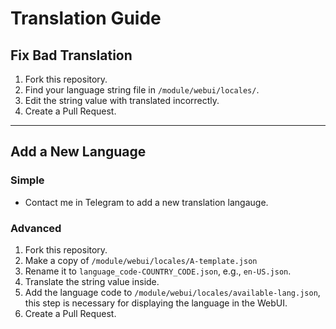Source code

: # Translation Guide
## Fix Bad Translation
1. Fork this repository.
2. Find your language string file in `/module/webui/locales/`.
3. Edit the string value with translated incorrectly.
4. Create a Pull Request.

---
## Add a New Language
### Simple
- Contact me in Telegram to add a new translation langauge.

### Advanced
1. Fork this repository.
2. Make a copy of `/module/webui/locales/A-template.json`
3. Rename it to `language_code-COUNTRY_CODE.json`, e.g., `en-US.json`.
4. Translate the string value inside.
5. Add the language code to `/module/webui/locales/available-lang.json`, this step is necessary for displaying the language in the WebUI.
6. Create a Pull Request.
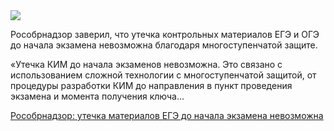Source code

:<!--2025-04-24 13:56:17-->
<div class="yb">
  <div class="rss habr"><img src="https://habrastorage.org/getpro/habr/upload_files/a6c/389/88c/a6c38988cbcfc7d41d86bb0173e5e4e6.jpg" /><p>Рособрнадзор заверил, что утечка контрольных материалов ЕГЭ и ОГЭ до начала экзамена невозможна благодаря многоступенчатой защите.</p><p>«Утечка КИМ до начала экзаменов невозможна. Это связано с использованием сложной технологии с многоступенчатой защитой, от процедуры разработки КИМ до направления в пункт проведения экзамена и момента получения ключа... <p class="titl"><a href="https://habr.com/ru/news/904106/?utm_source=habrahabr&utm_medium=rss&utm_campaign=904106">Рособрнадзор: утечка материалов ЕГЭ до начала экзамена невозможна</a></p></div>
</div>
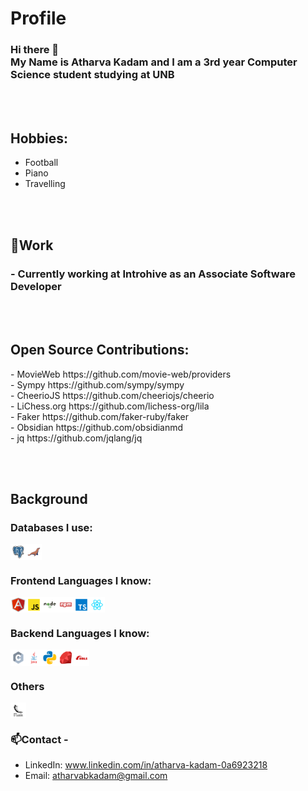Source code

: # Profile
### Hi there 👋 <br> My Name is Atharva Kadam and I am a 3rd year Computer Science student studying at UNB 

<br></br>
## Hobbies:
- Football
- Piano
- Travelling

<br></br>
## 🔭Work
 ### - Currently working at Introhive as an Associate Software Developer

<br></br>
## Open Source Contributions:
<p style="display: flow;">
  - MovieWeb https://github.com/movie-web/providers<br>
  - Sympy https://github.com/sympy/sympy<br>
  - CheerioJS https://github.com/cheeriojs/cheerio<br>
  - LiChess.org https://github.com/lichess-org/lila<br>
  - Faker https://github.com/faker-ruby/faker<br>
  - Obsidian https://github.com/obsidianmd<br>
  - jq https://github.com/jqlang/jq<br>
</p>

<br></br>
## Background
### Databases I use:
<p style="display: flex; flex-direction: row">
  <img src="https://github.com/capak07/capak07/blob/main/postgresql.svg" alt="html" style="vertical-align:top; height: 5%; width: 5%;">
  <img src="https://github.com/capak07/capak07/blob/main/mariadb.svg" alt="html" style="vertical-align:top; height: 5%; width: 5%;">
</p>

### Frontend Languages I know:
<p style="display: flex; flex-direction: row">
  <img src="https://github.com/capak07/capak07/blob/main/angular.svg" alt="html" style="vertical-align:top; height: 5%; width: 5%;">
  <img src="https://github.com/capak07/capak07/blob/main/javascript.svg" alt="html" style="vertical-align:top; height: 5%; width: 5%;">
  <img src="https://github.com/capak07/capak07/blob/main/nodejs.svg" alt="html" style="vertical-align:top; height: 5%; width: 5%;">
  <img src="https://github.com/capak07/capak07/blob/main/npm.svg" alt="html" style="vertical-align:top; height: 5%; width: 5%;">
  <img src="https://github.com/capak07/capak07/blob/main/typescript.svg" alt="html" style="vertical-align:top; height: 5%; width: 5%;">
  <img src="https://github.com/capak07/capak07/blob/main/react.svg" alt="html" style="vertical-align:top; height: 5%; width: 5%;">
</p>

### Backend Languages I know:
<p style="display: flex; flex-direction: row">
  <img src="https://github.com/capak07/capak07/blob/main/c.svg" alt="html" style="vertical-align:top; height: 5%; width: 5%;">
  <img src="https://github.com/capak07/capak07/blob/main/java.svg" alt="html" style="vertical-align:top; height: 5%; width: 5%;">
  <img src="https://github.com/capak07/capak07/blob/main/python.svg" alt="html" style="vertical-align:top; height: 5%; width: 5%;">
  <img src="https://github.com/capak07/capak07/blob/main/ruby.svg" alt="html" style="vertical-align:top; height: 5%; width: 5%;">
  <img src="https://github.com/capak07/capak07/blob/main/rails.svg" alt="html" style="vertical-align:top; height: 5%; width: 5%;">
</p>

### Others
<p style="display: flex; flex-direction: row">
  <img src="https://github.com/capak07/capak07/blob/main/flask.svg" alt="html" style="vertical-align:top; background-color: white; height: 5%; width: 5%;">
</p>

### 📫Contact -
- LinkedIn: www.linkedin.com/in/atharva-kadam-0a6923218
- Email: atharvabkadam@gmail.com
<!--
**capak07/capak07** is a ✨ _special_ ✨ repository because its `README.md` (this file) appears on your GitHub profile.

Here are some ideas to get you started:

- 🔭 I’m currently working on ...
- 🌱 I’m currently learning ...
- 👯 I’m looking to collaborate on ...
- 🤔 I’m looking for help with ...
- 💬 Ask me about ...
- 📫 How to reach me: ...
- 😄 Pronouns: ...
- ⚡ Fun fact: ...
-->
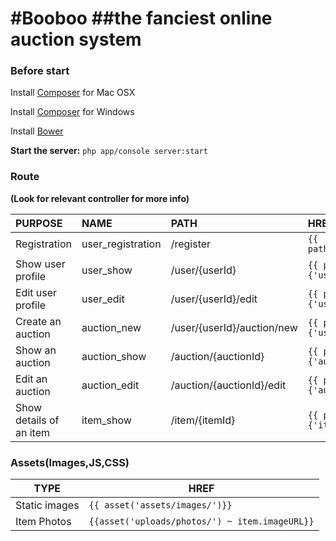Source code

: #Booboo 
##the fanciest online auction system
======

### Before start
Install [Composer](http://www.abeautifulsite.net/installing-composer-on-os-x/) for Mac OSX

Install [Composer](https://getcomposer.org/download/) for Windows

Install [Bower](http://bower.io/)

**Start the server:** `php app/console server:start`

### Route
**(Look for relevant controller for more info)**
               
PURPOSE | NAME | PATH | HREF
:------------- | :------------- | :------------- | :------------
Registration | user_registration  | /register | `{{ path('user_registration'}}`
Show user profile| user_show  | /user/{userId} | `{{ path('user_show', {'userId': 1}) }}`
Edit user profile | user_edit  | /user/{userId}/edit | `{{ path('user_edit', {'userId': 1}) }}`
Create an auction| auction_new   | /user/{userId}/auction/new | `{{ path('auction_new', {'userId': 1}) }}`
Show an auction| auction_show  | /auction/{auctionId} | `{{ path('auction_show', {'auctionId': 1}) }}`
Edit an auction| auction_edit  | /auction/{auctionId}/edit | `{{ path('auction_edit', {'auctionId': 1}) }}`
Show details of an item | item_show  | /item/{itemId} | `{{ path('item_show', {'itemId': 1}) }}   `  

### Assets(Images,JS,CSS)

TYPE | HREF
------------ | ------------- 
Static images | `{{ asset('assets/images/')}}`
Item Photos | `{{asset('uploads/photos/') ~ item.imageURL}}`



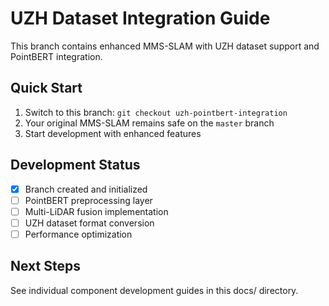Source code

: # UZH Dataset Integration Guide

This branch contains enhanced MMS-SLAM with UZH dataset support and PointBERT integration.

## Quick Start

1. Switch to this branch: `git checkout uzh-pointbert-integration`
2. Your original MMS-SLAM remains safe on the `master` branch
3. Start development with enhanced features

## Development Status
- [x] Branch created and initialized
- [ ] PointBERT preprocessing layer
- [ ] Multi-LiDAR fusion implementation  
- [ ] UZH dataset format conversion
- [ ] Performance optimization

## Next Steps
See individual component development guides in this docs/ directory.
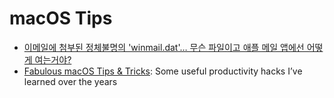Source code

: macOS Tips
============

- [이메일에 첨부된 정체불명의 'winmail.dat'… 무슨 파일이고 애플 메일 앱에선 어떻게 여는거야?](http://macnews.tistory.com/5319)
- [Fabulous macOS Tips & Tricks](https://blog.sindresorhus.com/macos-tips-tricks-13046cf377f8#.1zxva51g8): Some useful productivity hacks I’ve learned over the years
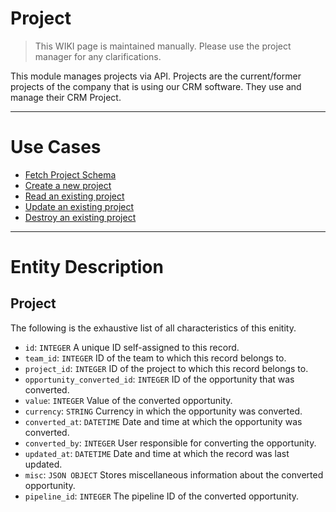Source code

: # Project

> This WIKI page is maintained manually. Please use the project manager for any clarifications.

This module manages projects via API. Projects are the current/former projects of
the company that is using our CRM software. They use and manage their CRM Project.

---

# Use Cases

- [Fetch Project Schema](./get_schema.md)
- [Create a new project](./new_project.md)
- [Read an existing project](./read_project.md)
- [Update an existing project](./update_project.md)
- [Destroy an existing project](./destroy_project.md)

---

# Entity Description

## Project

The following is the exhaustive list of all characteristics of this enitity.

* `id`: `INTEGER`
  A unique ID self-assigned to this record.
* `team_id`: `INTEGER`
  ID of the team to which this record belongs to.
* `project_id`: `INTEGER`
  ID of the project to which this record belongs to.
* `opportunity_converted_id`: `INTEGER`
  ID of the opportunity that was converted.
* `value`: `INTEGER`
  Value of the converted opportunity.
* `currency`: `STRING`
  Currency in which the opportunity was converted.
* `converted_at`: `DATETIME`
  Date and time at which the opportunity was converted.
* `converted_by`: `INTEGER`
  User responsible for converting the opportunity.
* `updated_at`: `DATETIME`
  Date and time at which the record was last updated.
* `misc`: `JSON OBJECT`
  Stores miscellaneous information about the converted opportunity.
* `pipeline_id`: `INTEGER`
  The pipeline ID of the converted opportunity.
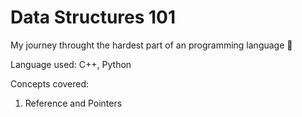 # Data Structures 101
 My journey throught the hardest part of an programming language 😬
 
Language used: C++, Python

Concepts covered:
 1. Reference and Pointers
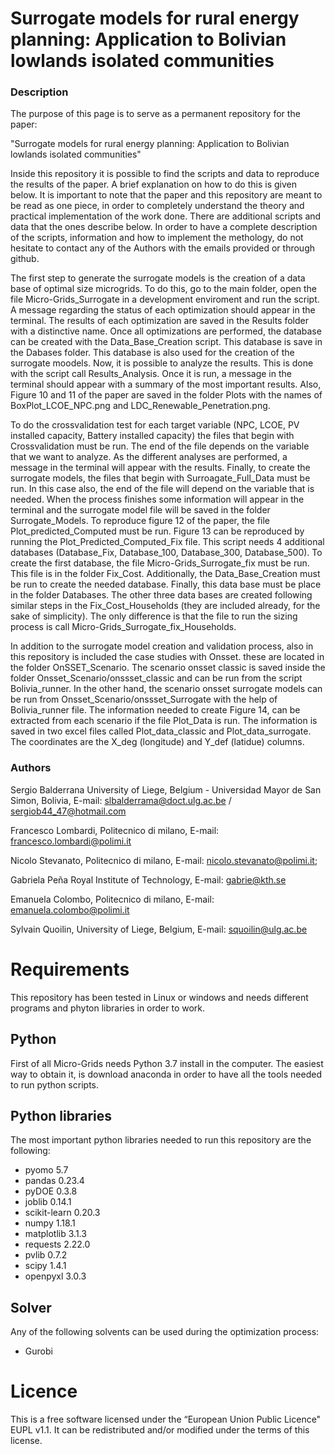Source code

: Surrogate models for rural energy planning: Application to  Bolivian lowlands isolated communities
========================

### Description

The purpose of this page is to serve as a permanent repository for the paper:

"Surrogate models for rural energy planning: Application to  Bolivian lowlands isolated communities" 

Inside this repository it is possible to find the scripts and data to reproduce the results of the paper. 
A brief explanation on how to do this is given below. It is important to note that the paper and this repository are meant to be read as one 
piece, in order to completely understand the theory and practical implementation of the work done. There are additional scripts and data that the
ones describe below. In order to have a complete description of the scripts, information and how to implement the methology, do not hesitate to contact 
any of the Authors with the emails provided or through github.

The first step to generate the surrogate models is the creation of a data base of optimal size microgrids. To do this, 
go to the main folder, open the file Micro-Grids_Surrogate in a development enviroment and run the script. A message regarding the status
of each optimization should appear in the terminal. The results of each optimization are saved in the Results folder with a distinctive name. Once all
optimizations are performed, the database can be created with the Data_Base_Creation script. This database is save in the Dabases folder. This database is 
also used for the creation of the surrogate moodels. Now, it is possible to analyze the results. This is done with the script call Results_Analysis. Once it is run, a message 
in the terminal should appear with a summary of the most important results. Also, Figure 10 and 11 of the paper are saved in 
the folder Plots with the names of  BoxPlot_LCOE_NPC.png and LDC_Renewable_Penetration.png. 

To do the crossvalidation test for each target variable (NPC, LCOE, PV installed capacity, Battery installed capacity) the files that begin with Crossvalidation
must be run. The end of the file depends on the variable that we want to analyze. As the different analyses are performed, a message in the 
terminal will appear with the results. Finally, to create the surrogate models, the files that begin with  Surroagate_Full_Data must be
run. In this case also, the end of the file will depend on the variable that is needed. When the process finishes some information will appear 
in the terminal and the surrogate model file will be saved in the folder Surrogate_Models. To reproduce figure 12 of the paper, the file 
Plot_predicted_Computed must be run. Figure 13 can be reproduced by running the Plot_Predicted_Computed_Fix file. This script needs 4 
additional databases (Database_Fix, Database_100, Database_300, Database_500). To create the first database, the file Micro-Grids_Surrogate_fix
must be run. This file is in the folder Fix_Cost. Additionally, the Data_Base_Creation must be run to create the needed database. 
Finally, this data base must be place in the folder Databases. The other three data bases are created following similar steps in the Fix_Cost_Households 
(they are included already, for the sake of simplicity). The only difference is that the file to run the sizing process is call
Micro-Grids_Surrogate_fix_Households.


In addition to the surrogate model creation and validation process, also in this repository is included  the case studies with Onsset.
these are located in the folder  OnSSET_Scenario. The scenario onsset classic is saved inside the folder Onsset_Scenario/onssset_classic and
can be run from the script Bolivia_runner. In the other hand, the scenario onsset surrogate models can be run from 
Onsset_Scenario/onssset_Surrogate with the help of Bolivia_runner file. The information needed to create Figure 14, can be extracted from 
each scenario if the file Plot_Data is run. The information is saved in two excel files called Plot_data_classic and Plot_data_surrogate. The
coordinates are the X_deg (longitude) and Y_def (latidue) columns.

### Authors

Sergio Balderrana
University of Liege, Belgium - Universidad Mayor de San Simon, Bolivia,
E-mail: slbalderrama@doct.ulg.ac.be / sergiob44_47@hotmail.com

Francesco Lombardi,
Politecnico di milano,
E-mail: francesco.lombardi@polimi.it

Nicolo Stevanato,
Politecnico di milano,
E-mail: nicolo.stevanato@polimi.it; 

Gabriela Peña
Royal Institute of Technology,
E-mail: gabrie@kth.se 

Emanuela Colombo,
Politecnico di milano,
E-mail: emanuela.colombo@polimi.it

Sylvain Quoilin,
University of Liege, Belgium,
E-mail: squoilin@ulg.ac.be 
 

Requirements
============

This repository has been tested in Linux or windows and needs different programs and phyton libraries in order to work. 

Python
------------

First of all Micro-Grids needs Python 3.7 install in the computer. The easiest way to obtain it, is download anaconda in order to 
have all the tools needed to run python scripts.

Python libraries
----------------
 
The most important python libraries needed to run this repository are the following:

*   pyomo 5.7
*   pandas 0.23.4
*   pyDOE 0.3.8
*   joblib 0.14.1
*   scikit-learn 0.20.3 
*   numpy 1.18.1 
*   matplotlib 3.1.3
*   requests 2.22.0
*   pvlib 0.7.2
*   scipy 1.4.1
*   openpyxl 3.0.3


Solver
------

Any of the following solvents can be used during the optimization  process:

* Gurobi


Licence
=======
This is a free software licensed under the “European Union Public Licence" EUPL v1.1. It 
can be redistributed and/or modified under the terms of this license.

* * * *

» **Problem**: Take the lines above starting at the one containing "Stores miscellaneous information" and ending at the one containing "The first step", and print them again exactly, without pictures.

» **Response box**:
  Stores miscellaneous information about the converted opportunity.
* `pipeline_id`: `INTEGER`
  The pipeline ID of the converted opportunity.
 # Data Structures 101
 My journey throught the hardest part of an programming language 😬
 
Language used: C++, Python

Concepts covered:
 1. Reference and Pointers
Source code

: Surrogate models for rural energy planning: Application to  Bolivian lowlands isolated communities
========================

### Description

The purpose of this page is to serve as a permanent repository for the paper:

"Surrogate models for rural energy planning: Application to  Bolivian lowlands isolated communities" 

Inside this repository it is possible to find the scripts and data to reproduce the results of the paper. 
A brief explanation on how to do this is given below. It is important to note that the paper and this repository are meant to be read as one 
piece, in order to completely understand the theory and practical implementation of the work done. There are additional scripts and data that the
ones describe below. In order to have a complete description of the scripts, information and how to implement the methology, do not hesitate to contact 
any of the Authors with the emails provided or through github.

The first step to generate the surrogate models is the creation of a data base of optimal size microgrids. To do this, 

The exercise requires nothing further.